The effect of pressure and composition on the viscosity of both anhydrous and hydrous andesitic melts was studied in the viscosity range of 108 to 1011.5 Pa · s using parallel plate viscometry. The pressure dependence of the viscosity of three synthetic, iron-free liquids (andesite analogs) containing 0.0, 1.06, and 1.96 wt.% H2O, respectively, was measured from 100 to 300 MPa using a high-P-T viscometer. These results, combined with those from Richet et al. (1996), indicate that viscosities of anhydrous andesitic melts are independent of pressure, whereas viscosities of hydrous melts slightly increase with increasing pressure. This trend is consistent with an increased degree of depolymerization in the hydrous melts. Compositional effects on the viscosity were studied by comparing iron-free and iron-bearing compositions with similar degrees of depolymerization. During experiments at atmospheric and at elevated pressures (100 to 300 MPa), the viscosity of iron-bearing anhydrous melts preequilibrated in air continuously increased, and the samples became paramagnetic. Analysis of these samples by transmission electron microscopy showed a homogeneous distribution of crystals (probably magnetite) with sizes in the range of 10 to 50 nm. No significant difference in the volume fractions of crystals was found in samples after annealing for 170 to 830 min at temperatures ranging from 970 to 1122 K. An iron-bearing andesite containing 1.88 wt.% H2O, which was synthesized at intrinsic fO2 conditions in an internally heated pressure vessel, showed a similar viscosity behavior as the anhydrous melts.
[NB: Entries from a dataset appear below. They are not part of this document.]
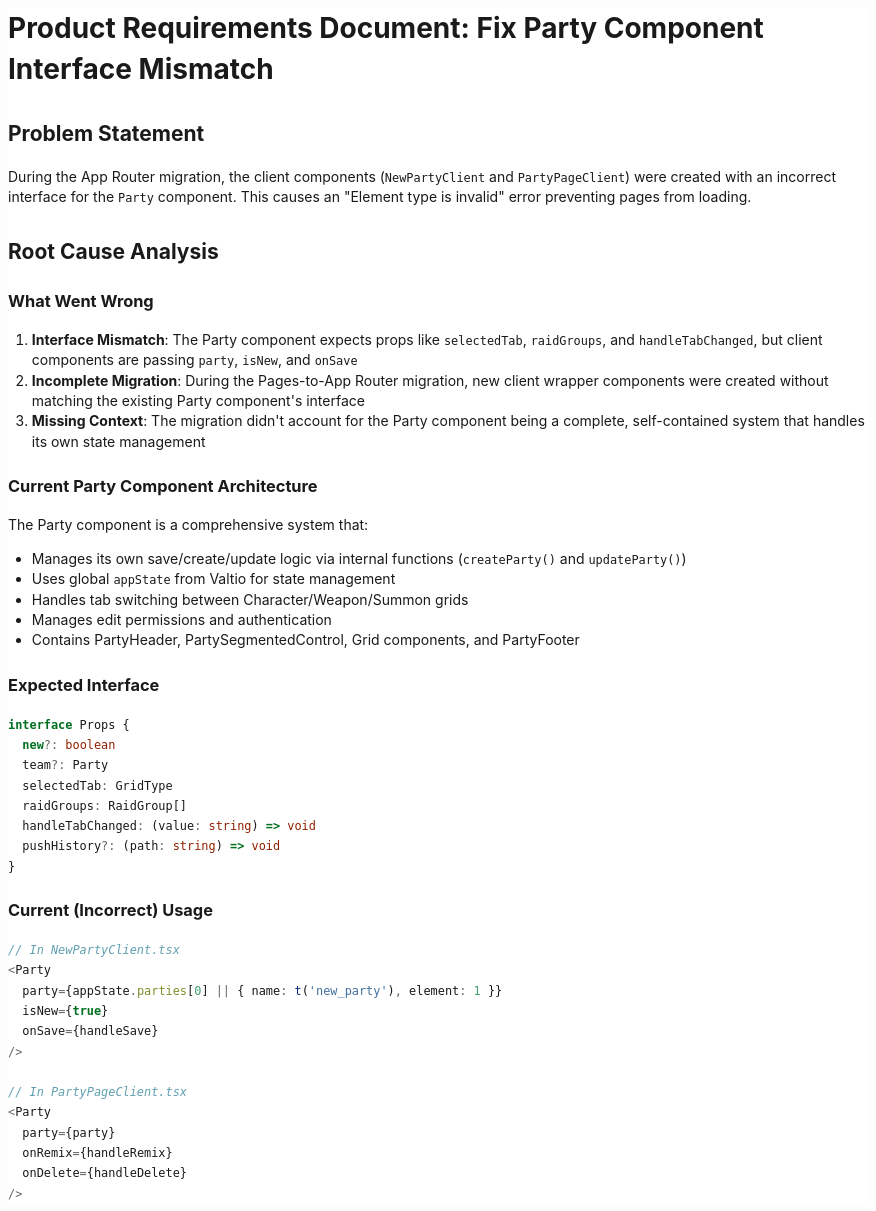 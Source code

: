 # Product Requirements Document: Fix Party Component Interface Mismatch

## Problem Statement
During the App Router migration, the client components (`NewPartyClient` and `PartyPageClient`) were created with an incorrect interface for the `Party` component. This causes an "Element type is invalid" error preventing pages from loading.

## Root Cause Analysis

### What Went Wrong
1. **Interface Mismatch**: The Party component expects props like `selectedTab`, `raidGroups`, and `handleTabChanged`, but client components are passing `party`, `isNew`, and `onSave`
2. **Incomplete Migration**: During the Pages-to-App Router migration, new client wrapper components were created without matching the existing Party component's interface
3. **Missing Context**: The migration didn't account for the Party component being a complete, self-contained system that handles its own state management

### Current Party Component Architecture
The Party component is a comprehensive system that:
- Manages its own save/create/update logic via internal functions (`createParty()` and `updateParty()`)
- Uses global `appState` from Valtio for state management
- Handles tab switching between Character/Weapon/Summon grids
- Manages edit permissions and authentication
- Contains PartyHeader, PartySegmentedControl, Grid components, and PartyFooter

### Expected Interface
```typescript
interface Props {
  new?: boolean
  team?: Party
  selectedTab: GridType
  raidGroups: RaidGroup[]
  handleTabChanged: (value: string) => void
  pushHistory?: (path: string) => void
}
```

### Current (Incorrect) Usage
```typescript
// In NewPartyClient.tsx
<Party 
  party={appState.parties[0] || { name: t('new_party'), element: 1 }}
  isNew={true}
  onSave={handleSave}
/>

// In PartyPageClient.tsx
<Party 
  party={party}
  onRemix={handleRemix}
  onDelete={handleDelete}
/>
```
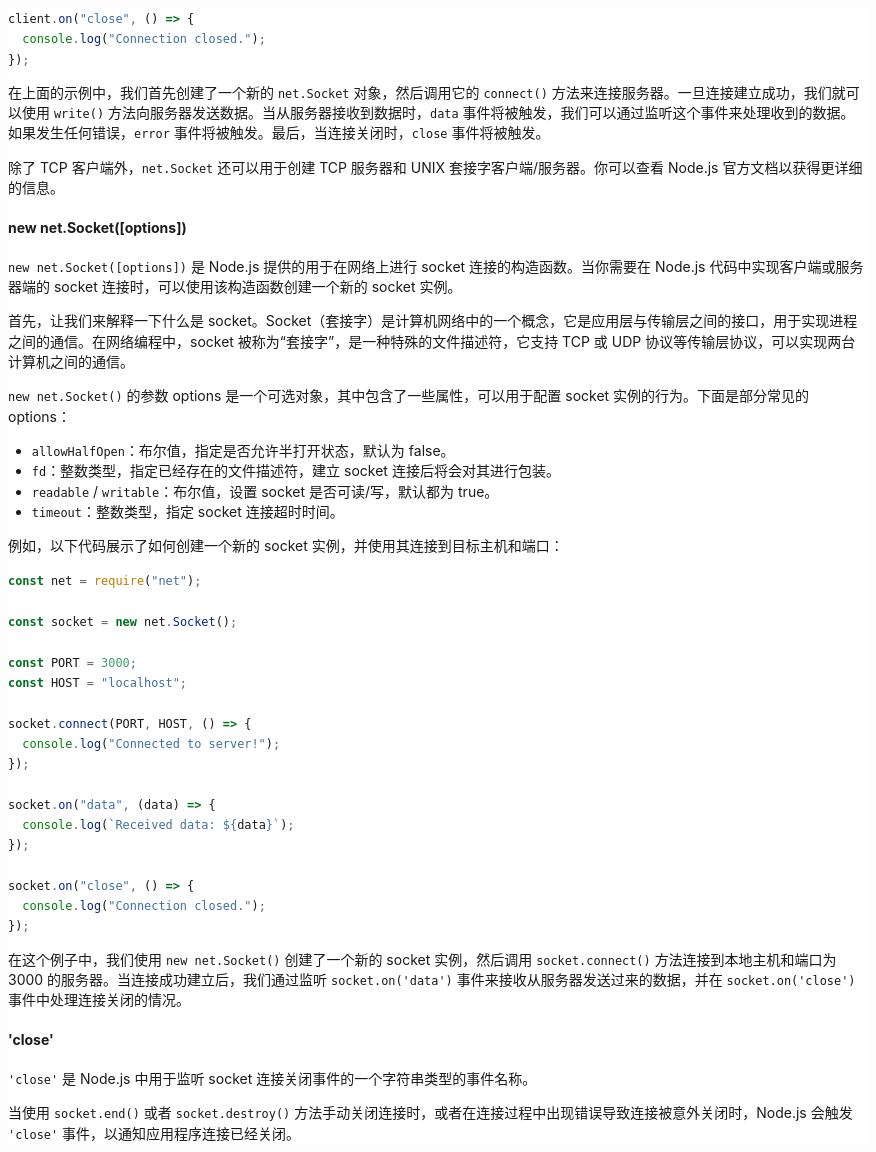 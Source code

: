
```javascript
client.on("close", () => {
  console.log("Connection closed.");
});
```

在上面的示例中，我们首先创建了一个新的 `net.Socket` 对象，然后调用它的 `connect()` 方法来连接服务器。一旦连接建立成功，我们就可以使用 `write()` 方法向服务器发送数据。当从服务器接收到数据时，`data` 事件将被触发，我们可以通过监听这个事件来处理收到的数据。如果发生任何错误，`error` 事件将被触发。最后，当连接关闭时，`close` 事件将被触发。

除了 TCP 客户端外，`net.Socket` 还可以用于创建 TCP 服务器和 UNIX 套接字客户端/服务器。你可以查看 Node.js 官方文档以获得更详细的信息。

#### new net.Socket([options])

`new net.Socket([options])` 是 Node.js 提供的用于在网络上进行 socket 连接的构造函数。当你需要在 Node.js 代码中实现客户端或服务器端的 socket 连接时，可以使用该构造函数创建一个新的 socket 实例。

首先，让我们来解释一下什么是 socket。Socket（套接字）是计算机网络中的一个概念，它是应用层与传输层之间的接口，用于实现进程之间的通信。在网络编程中，socket 被称为“套接字”，是一种特殊的文件描述符，它支持 TCP 或 UDP 协议等传输层协议，可以实现两台计算机之间的通信。

`new net.Socket()` 的参数 options 是一个可选对象，其中包含了一些属性，可以用于配置 socket 实例的行为。下面是部分常见的 options：

- `allowHalfOpen`：布尔值，指定是否允许半打开状态，默认为 false。
- `fd`：整数类型，指定已经存在的文件描述符，建立 socket 连接后将会对其进行包装。
- `readable` / `writable`：布尔值，设置 socket 是否可读/写，默认都为 true。
- `timeout`：整数类型，指定 socket 连接超时时间。

例如，以下代码展示了如何创建一个新的 socket 实例，并使用其连接到目标主机和端口：

```javascript
const net = require("net");

const socket = new net.Socket();

const PORT = 3000;
const HOST = "localhost";

socket.connect(PORT, HOST, () => {
  console.log("Connected to server!");
});

socket.on("data", (data) => {
  console.log(`Received data: ${data}`);
});

socket.on("close", () => {
  console.log("Connection closed.");
});
```

在这个例子中，我们使用 `new net.Socket()` 创建了一个新的 socket 实例，然后调用 `socket.connect()` 方法连接到本地主机和端口为 3000 的服务器。当连接成功建立后，我们通过监听 `socket.on('data')` 事件来接收从服务器发送过来的数据，并在 `socket.on('close')` 事件中处理连接关闭的情况。

#### 'close'

`'close'` 是 Node.js 中用于监听 socket 连接关闭事件的一个字符串类型的事件名称。

当使用 `socket.end()` 或者 `socket.destroy()` 方法手动关闭连接时，或者在连接过程中出现错误导致连接被意外关闭时，Node.js 会触发 `'close'` 事件，以通知应用程序连接已经关闭。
The continuous increase in viscosity at a constant temperature is attributed to changes of the melt structure due to exsolution of iron-rich phases. By extrapolating the time evolution of viscosity down to the time at which the run temperature was reached, for both the anhydrous (at 1055 K) and the hydrous (at 860 K) iron-bearing andesite, the viscosity is 0.7 log units lower than predicted by the model of Richet et al. (1996). This may be explained by differences in structural properties of Fe2+ and Fe3+ and their substitutes Mg2+, Ca2+, and Al3+, which were used in the analogue composition.